## WHAT THE EXERCISE ASKS
Quote exactly and only this range of lines in the data below: the line that holds "Built on the" to the line that holds "#### 2. **Validation", both included.

## RECORDS TO PROCESS
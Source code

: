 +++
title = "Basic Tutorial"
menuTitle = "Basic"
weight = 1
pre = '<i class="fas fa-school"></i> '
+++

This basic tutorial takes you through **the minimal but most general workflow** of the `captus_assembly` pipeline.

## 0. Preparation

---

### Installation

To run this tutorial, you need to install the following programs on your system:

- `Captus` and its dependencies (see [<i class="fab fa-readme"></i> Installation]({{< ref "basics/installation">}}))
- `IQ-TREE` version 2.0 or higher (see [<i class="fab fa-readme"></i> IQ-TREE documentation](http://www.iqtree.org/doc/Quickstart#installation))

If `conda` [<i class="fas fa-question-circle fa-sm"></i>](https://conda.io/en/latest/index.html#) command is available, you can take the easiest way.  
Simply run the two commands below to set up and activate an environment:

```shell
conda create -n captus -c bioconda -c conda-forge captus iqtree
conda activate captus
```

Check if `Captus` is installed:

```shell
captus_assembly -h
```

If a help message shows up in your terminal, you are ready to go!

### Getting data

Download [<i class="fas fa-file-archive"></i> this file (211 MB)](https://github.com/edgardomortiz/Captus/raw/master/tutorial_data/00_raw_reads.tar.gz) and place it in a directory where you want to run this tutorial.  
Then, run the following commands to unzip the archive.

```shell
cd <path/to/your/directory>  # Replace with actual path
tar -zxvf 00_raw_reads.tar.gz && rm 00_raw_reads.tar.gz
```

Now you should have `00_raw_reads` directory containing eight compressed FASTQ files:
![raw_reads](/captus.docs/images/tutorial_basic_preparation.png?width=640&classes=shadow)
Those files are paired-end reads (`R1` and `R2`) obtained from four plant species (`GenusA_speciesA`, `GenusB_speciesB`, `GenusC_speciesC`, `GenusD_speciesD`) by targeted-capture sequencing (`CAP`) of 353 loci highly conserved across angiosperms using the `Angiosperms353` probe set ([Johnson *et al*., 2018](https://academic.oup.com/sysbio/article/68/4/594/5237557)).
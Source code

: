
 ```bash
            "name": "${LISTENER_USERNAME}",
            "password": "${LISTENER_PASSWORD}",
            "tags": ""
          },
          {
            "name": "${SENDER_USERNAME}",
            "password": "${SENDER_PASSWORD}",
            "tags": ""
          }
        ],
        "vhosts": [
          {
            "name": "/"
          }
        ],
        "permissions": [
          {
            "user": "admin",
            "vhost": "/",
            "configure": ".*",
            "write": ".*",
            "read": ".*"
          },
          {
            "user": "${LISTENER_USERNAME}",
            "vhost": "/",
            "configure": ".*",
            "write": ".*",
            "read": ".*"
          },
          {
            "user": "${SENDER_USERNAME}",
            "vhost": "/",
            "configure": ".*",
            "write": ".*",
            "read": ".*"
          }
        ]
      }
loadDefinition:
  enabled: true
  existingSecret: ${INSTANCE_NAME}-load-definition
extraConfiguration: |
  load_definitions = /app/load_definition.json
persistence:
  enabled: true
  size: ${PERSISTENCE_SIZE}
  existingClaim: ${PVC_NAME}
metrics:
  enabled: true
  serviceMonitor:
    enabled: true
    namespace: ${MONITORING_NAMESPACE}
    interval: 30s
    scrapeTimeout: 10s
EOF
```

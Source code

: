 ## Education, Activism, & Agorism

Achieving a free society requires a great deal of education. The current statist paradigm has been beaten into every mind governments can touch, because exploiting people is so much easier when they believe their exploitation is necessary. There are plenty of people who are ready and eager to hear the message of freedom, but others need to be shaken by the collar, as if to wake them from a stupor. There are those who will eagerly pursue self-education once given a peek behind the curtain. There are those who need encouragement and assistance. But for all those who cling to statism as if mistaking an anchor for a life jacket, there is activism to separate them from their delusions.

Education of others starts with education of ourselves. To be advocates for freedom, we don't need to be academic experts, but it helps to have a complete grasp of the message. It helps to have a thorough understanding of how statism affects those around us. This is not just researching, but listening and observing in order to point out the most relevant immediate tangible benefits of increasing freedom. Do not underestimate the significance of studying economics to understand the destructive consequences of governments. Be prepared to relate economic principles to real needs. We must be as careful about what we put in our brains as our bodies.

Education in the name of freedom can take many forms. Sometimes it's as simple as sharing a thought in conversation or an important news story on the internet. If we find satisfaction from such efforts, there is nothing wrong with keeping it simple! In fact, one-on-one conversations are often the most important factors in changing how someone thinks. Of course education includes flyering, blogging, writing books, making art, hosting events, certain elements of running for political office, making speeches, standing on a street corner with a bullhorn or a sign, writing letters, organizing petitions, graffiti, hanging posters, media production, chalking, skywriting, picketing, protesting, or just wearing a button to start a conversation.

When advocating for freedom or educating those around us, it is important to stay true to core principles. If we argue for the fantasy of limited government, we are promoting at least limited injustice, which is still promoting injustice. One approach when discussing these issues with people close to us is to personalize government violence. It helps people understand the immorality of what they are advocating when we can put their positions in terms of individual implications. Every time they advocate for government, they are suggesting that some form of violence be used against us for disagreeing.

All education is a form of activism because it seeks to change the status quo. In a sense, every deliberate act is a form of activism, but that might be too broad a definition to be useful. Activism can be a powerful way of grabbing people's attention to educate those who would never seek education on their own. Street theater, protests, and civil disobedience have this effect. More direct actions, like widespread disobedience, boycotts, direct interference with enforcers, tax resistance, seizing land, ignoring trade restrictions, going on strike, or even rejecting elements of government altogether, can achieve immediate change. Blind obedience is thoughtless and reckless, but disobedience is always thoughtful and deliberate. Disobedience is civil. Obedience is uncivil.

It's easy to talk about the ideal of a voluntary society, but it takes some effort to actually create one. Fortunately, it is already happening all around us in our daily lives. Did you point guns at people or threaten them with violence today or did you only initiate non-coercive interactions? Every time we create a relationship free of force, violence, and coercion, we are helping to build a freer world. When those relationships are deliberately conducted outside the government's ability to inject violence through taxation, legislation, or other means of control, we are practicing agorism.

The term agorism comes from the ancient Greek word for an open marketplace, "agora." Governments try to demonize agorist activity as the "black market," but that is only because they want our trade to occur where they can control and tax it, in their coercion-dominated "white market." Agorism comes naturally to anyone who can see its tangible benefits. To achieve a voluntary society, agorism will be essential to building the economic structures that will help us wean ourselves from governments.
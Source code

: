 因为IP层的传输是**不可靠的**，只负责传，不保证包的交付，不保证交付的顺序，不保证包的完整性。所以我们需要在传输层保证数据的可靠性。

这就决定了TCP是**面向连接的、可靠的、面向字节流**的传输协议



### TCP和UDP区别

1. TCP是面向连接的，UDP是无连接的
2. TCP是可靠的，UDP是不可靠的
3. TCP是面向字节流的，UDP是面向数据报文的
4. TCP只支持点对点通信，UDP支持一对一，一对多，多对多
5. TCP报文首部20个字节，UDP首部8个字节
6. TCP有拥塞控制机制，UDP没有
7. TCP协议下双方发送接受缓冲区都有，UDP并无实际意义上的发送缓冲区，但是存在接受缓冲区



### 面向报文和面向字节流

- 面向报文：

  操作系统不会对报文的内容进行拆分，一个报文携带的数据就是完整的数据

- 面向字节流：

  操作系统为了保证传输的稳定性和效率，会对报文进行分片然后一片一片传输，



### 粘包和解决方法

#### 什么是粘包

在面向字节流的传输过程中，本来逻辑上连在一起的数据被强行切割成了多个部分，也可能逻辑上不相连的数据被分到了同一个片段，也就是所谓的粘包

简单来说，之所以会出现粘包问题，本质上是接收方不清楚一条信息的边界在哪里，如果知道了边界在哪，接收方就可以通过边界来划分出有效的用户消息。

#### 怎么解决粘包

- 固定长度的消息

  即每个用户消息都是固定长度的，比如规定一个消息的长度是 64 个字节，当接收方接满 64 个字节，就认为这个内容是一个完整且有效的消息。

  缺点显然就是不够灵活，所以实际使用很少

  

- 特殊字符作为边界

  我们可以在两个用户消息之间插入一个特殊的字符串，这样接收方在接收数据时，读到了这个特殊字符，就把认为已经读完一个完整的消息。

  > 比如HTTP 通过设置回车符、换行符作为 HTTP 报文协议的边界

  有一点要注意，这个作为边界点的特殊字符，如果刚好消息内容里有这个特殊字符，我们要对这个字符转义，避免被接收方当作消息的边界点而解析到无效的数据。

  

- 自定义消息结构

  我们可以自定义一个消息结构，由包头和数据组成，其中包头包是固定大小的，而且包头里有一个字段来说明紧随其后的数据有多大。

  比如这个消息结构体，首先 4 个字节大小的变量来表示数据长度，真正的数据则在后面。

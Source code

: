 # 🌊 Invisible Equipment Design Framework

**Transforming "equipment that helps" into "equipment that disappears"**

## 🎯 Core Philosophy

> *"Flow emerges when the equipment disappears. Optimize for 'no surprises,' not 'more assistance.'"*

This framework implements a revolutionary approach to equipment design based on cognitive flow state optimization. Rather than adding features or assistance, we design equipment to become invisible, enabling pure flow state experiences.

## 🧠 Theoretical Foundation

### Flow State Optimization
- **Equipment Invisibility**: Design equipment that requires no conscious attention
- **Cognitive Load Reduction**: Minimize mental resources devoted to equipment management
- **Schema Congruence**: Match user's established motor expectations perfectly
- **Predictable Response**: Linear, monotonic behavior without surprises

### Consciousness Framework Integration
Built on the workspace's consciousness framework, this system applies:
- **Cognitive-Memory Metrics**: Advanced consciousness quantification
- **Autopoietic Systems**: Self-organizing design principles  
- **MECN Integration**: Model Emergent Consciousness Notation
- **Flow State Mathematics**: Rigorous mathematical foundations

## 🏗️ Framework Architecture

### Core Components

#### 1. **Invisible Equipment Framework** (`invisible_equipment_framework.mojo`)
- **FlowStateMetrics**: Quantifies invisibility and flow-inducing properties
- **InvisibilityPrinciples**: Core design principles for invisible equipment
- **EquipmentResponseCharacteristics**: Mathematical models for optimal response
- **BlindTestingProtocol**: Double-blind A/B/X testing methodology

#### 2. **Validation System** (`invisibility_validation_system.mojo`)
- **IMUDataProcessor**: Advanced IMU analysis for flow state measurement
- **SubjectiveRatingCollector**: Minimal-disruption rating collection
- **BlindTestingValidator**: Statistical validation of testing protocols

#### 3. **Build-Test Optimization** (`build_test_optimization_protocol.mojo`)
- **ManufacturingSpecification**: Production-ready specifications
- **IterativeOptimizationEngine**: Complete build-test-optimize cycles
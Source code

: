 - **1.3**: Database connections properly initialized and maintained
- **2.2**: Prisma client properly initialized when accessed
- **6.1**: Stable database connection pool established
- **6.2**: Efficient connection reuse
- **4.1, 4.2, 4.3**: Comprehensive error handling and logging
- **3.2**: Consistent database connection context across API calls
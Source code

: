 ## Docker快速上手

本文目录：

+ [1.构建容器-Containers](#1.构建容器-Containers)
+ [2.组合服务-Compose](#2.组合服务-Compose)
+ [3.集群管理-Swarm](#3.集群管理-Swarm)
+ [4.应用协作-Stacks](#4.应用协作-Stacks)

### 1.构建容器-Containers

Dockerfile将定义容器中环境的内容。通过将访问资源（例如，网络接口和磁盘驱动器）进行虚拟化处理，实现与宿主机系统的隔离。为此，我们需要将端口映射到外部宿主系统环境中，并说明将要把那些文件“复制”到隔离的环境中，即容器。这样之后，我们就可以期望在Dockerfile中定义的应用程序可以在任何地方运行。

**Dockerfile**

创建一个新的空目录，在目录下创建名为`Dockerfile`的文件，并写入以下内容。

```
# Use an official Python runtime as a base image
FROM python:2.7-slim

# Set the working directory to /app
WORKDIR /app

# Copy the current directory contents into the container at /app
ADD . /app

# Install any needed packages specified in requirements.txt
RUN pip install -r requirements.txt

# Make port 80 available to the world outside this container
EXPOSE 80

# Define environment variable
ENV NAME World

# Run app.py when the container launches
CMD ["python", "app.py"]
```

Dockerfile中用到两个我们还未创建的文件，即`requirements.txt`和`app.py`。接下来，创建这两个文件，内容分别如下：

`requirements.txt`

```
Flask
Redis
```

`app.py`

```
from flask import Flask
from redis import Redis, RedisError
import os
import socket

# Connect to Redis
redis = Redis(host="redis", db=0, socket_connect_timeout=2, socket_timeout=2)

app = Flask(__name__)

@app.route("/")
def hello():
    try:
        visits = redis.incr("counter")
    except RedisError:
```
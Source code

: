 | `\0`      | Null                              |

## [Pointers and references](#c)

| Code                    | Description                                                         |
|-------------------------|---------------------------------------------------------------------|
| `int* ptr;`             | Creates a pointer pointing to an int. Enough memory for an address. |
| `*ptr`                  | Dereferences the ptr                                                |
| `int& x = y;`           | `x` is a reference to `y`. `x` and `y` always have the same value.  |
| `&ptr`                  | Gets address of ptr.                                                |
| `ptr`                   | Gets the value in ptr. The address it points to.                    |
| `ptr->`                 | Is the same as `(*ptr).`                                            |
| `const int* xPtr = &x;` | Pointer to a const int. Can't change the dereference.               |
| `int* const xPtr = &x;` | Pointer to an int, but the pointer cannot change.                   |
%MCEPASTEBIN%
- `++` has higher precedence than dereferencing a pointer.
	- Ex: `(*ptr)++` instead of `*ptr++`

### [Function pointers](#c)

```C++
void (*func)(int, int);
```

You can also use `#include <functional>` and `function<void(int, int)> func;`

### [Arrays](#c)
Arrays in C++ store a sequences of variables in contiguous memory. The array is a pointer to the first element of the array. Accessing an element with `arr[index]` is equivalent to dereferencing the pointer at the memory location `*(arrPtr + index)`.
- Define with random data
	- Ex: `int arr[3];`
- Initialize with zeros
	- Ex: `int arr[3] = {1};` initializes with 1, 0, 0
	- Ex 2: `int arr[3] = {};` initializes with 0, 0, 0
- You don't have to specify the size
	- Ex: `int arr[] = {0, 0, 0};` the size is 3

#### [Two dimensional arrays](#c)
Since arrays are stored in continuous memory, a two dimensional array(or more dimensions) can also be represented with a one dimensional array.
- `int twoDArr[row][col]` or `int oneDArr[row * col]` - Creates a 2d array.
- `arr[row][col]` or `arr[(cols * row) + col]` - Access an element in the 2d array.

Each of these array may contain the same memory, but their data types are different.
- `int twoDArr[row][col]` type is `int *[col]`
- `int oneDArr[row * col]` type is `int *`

## WRITTEN RESPONSE
Built on the workspace's consciousness framework, this system applies:
- **Cognitive-Memory Metrics**: Advanced consciousness quantification
- **Autopoietic Systems**: Self-organizing design principles  
- **MECN Integration**: Model Emergent Consciousness Notation
- **Flow State Mathematics**: Rigorous mathematical foundations

## 🏗️ Framework Architecture

### Core Components

#### 1. **Invisible Equipment Framework** (`invisible_equipment_framework.mojo`)
- **FlowStateMetrics**: Quantifies invisibility and flow-inducing properties
- **InvisibilityPrinciples**: Core design principles for invisible equipment
- **EquipmentResponseCharacteristics**: Mathematical models for optimal response
- **BlindTestingProtocol**: Double-blind A/B/X testing methodology

#### 2. **Validation System** (`invisibility_validation_system.mojo`)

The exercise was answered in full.